[MATERIAL FOR THE TASK]
---------------

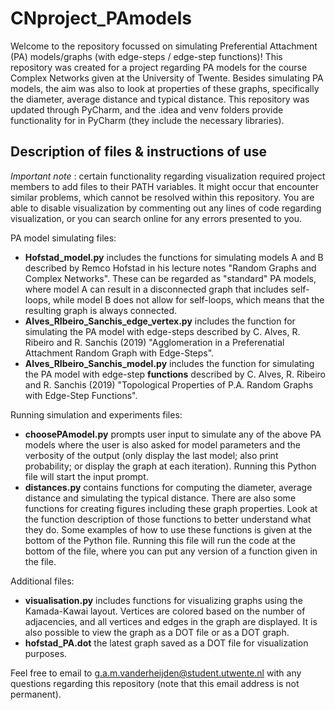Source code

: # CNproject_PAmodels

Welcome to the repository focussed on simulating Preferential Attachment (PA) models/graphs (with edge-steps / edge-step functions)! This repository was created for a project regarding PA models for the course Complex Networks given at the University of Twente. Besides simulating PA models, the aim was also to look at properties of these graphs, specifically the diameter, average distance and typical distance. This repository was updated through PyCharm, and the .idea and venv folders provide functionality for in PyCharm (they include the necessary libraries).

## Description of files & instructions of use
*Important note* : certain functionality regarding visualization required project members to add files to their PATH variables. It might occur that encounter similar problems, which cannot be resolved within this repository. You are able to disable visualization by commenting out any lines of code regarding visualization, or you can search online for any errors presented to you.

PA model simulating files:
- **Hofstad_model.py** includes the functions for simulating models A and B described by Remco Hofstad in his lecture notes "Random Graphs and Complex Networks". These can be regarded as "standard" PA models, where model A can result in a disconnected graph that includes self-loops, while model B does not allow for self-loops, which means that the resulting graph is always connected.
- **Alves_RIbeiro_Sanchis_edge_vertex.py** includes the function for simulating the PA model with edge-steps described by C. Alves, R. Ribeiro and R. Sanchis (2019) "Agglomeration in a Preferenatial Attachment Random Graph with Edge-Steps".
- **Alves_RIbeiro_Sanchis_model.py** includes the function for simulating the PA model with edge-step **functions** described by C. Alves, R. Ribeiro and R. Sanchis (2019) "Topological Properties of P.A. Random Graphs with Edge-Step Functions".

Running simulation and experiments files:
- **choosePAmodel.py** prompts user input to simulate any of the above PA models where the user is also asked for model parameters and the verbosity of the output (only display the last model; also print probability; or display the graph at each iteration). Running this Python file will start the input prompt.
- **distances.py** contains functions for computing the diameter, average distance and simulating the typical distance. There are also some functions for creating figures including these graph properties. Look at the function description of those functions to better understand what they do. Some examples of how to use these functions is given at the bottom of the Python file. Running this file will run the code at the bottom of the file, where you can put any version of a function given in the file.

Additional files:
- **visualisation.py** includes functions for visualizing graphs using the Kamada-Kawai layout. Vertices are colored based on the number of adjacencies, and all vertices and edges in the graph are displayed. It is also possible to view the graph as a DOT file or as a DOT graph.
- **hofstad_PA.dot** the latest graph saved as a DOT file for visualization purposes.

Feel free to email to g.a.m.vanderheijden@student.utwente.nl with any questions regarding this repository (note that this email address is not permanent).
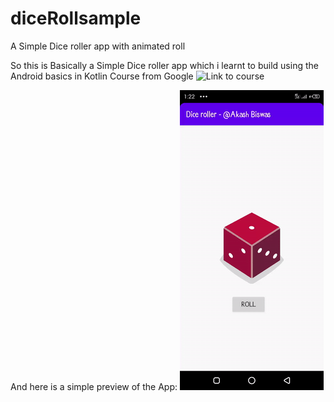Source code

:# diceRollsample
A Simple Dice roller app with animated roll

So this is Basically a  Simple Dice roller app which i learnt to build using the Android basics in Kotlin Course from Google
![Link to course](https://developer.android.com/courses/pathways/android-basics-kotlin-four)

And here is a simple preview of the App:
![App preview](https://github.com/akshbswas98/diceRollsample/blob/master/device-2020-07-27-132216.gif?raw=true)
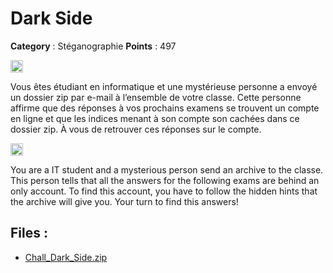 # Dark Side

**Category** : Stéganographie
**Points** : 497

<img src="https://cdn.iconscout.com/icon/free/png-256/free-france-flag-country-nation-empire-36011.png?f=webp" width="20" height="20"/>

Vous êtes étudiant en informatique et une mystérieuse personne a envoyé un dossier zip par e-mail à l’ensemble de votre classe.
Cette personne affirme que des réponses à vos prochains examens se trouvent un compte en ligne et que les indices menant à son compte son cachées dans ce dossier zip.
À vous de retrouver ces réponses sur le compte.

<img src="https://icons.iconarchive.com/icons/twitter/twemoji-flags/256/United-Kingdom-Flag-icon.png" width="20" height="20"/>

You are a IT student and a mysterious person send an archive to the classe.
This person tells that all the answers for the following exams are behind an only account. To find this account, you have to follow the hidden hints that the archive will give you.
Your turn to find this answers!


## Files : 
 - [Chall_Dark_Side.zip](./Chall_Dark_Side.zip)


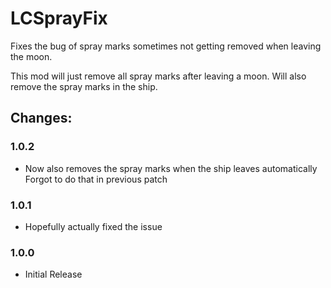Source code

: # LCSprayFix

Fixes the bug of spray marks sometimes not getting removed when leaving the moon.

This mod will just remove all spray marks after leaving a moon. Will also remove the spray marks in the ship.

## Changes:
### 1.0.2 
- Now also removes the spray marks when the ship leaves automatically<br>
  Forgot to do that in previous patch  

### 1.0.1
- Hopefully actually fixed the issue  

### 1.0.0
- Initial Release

---------------

[TASK TO CARRY OUT] Locate the lines above that hold the word "when". Show every one of them.

[SOLUTION TO THIS EXERCISE]
Fixes the bug of spray marks sometimes not getting removed when leaving the moon.
- Now also removes the spray marks when the ship leaves automatically<br>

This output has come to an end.